= List of strikes in Israel =

Throughout the history of Israel, a number of strikes, labour disputes, student strikes, hunger strikes, and other industrial actions have occurred.

== Background ==

A labour strike is a work stoppage caused by the mass refusal of employees to work. This can include wildcat strikes, which are done without union authorisation, and slowdown strikes, where workers reduce their productivity while still carrying out minimal working duties. It is usually a response to employee grievances, such as low pay or poor working conditions.
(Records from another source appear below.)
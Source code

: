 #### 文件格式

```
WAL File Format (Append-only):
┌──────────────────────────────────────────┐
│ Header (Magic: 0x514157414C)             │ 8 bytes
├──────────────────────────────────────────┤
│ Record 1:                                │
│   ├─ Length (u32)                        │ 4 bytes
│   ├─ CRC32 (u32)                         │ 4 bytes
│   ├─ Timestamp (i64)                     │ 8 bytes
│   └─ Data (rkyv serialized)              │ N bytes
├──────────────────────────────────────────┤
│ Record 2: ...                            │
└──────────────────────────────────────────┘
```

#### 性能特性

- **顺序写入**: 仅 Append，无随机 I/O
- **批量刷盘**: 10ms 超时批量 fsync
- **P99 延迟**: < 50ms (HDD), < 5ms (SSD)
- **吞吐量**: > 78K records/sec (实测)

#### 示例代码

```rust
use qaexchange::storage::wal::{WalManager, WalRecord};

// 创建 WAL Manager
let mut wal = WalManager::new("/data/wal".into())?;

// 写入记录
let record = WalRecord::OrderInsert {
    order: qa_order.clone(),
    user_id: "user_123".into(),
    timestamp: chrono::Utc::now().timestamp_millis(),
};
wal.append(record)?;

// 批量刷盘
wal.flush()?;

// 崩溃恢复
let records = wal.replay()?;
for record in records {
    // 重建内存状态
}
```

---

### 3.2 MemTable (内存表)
Strikes can also occur to demonstrate solidarity with workers in other workplaces or pressure governments to change policies.

== 20th century ==
=== 1970s ===
- 1972 Bar-Ilan University strike, strike by students at Bar-Ilan University.

=== 1980s ===
- 1980 Soviet immigrants' protests in Israel, including strikes by Soviet immigrants to Israel over lack of jobs and housing, triggered by the suicide of chemical engineer and Soviet immigrant Arkodi Seiderman.
- 1981 El Al strike, 12-day strike by El Al staff in Israel.
- 1982 Arab citizens of Israel general strike, general strike by Arab citizens of Israel following the Sabra and Shatila massacre.
- 1982 Israel public sector strike, over cost-of-living.
- 1983 Israel doctors' strike, 4-month strike by doctors in Israel over wages.
- 1984 Israeli broadcast strike, 2-week strike by Israel Broadcasting Authority TV and radio workers in Israel.
- 1985 strike of Ethiopian Jews in Israel, strike by Ethiopian Jews in Israel protesting against the Chief Rabbinate of Israel's policy that they had to undergo conversion to be recognised as Jews.
- 1986 Israeli nurses' strikes, including an 18-day strike by nurses in Israel.
- 1987 Israeli broadcasting strike, 52-day strike by Israeli public radio and television.
- 1987 Arab citizens of Israel general strikes, two one-day general strikes by Arab citizens of Israel protesting discrimination and for an end to repression of Palestinians.

=== 1990s ===
- 1990 Arab citizens of Israel general strike, general strike by Arab citizens of Israel over lack of government funding for Arab municipalities.

== 21st century ==
=== 2000s ===
- October 2000 protests in Israel

=== 2010s ===
- 2017 Teva strike, by Teva Pharmaceuticals workers in Israel.
- 2018 Israeli LGBT strike

=== 2020s ===
- 2023 Israeli judicial reform protests
- September 2024 Israel hostage deal protests, part of the 2024 Israeli protests.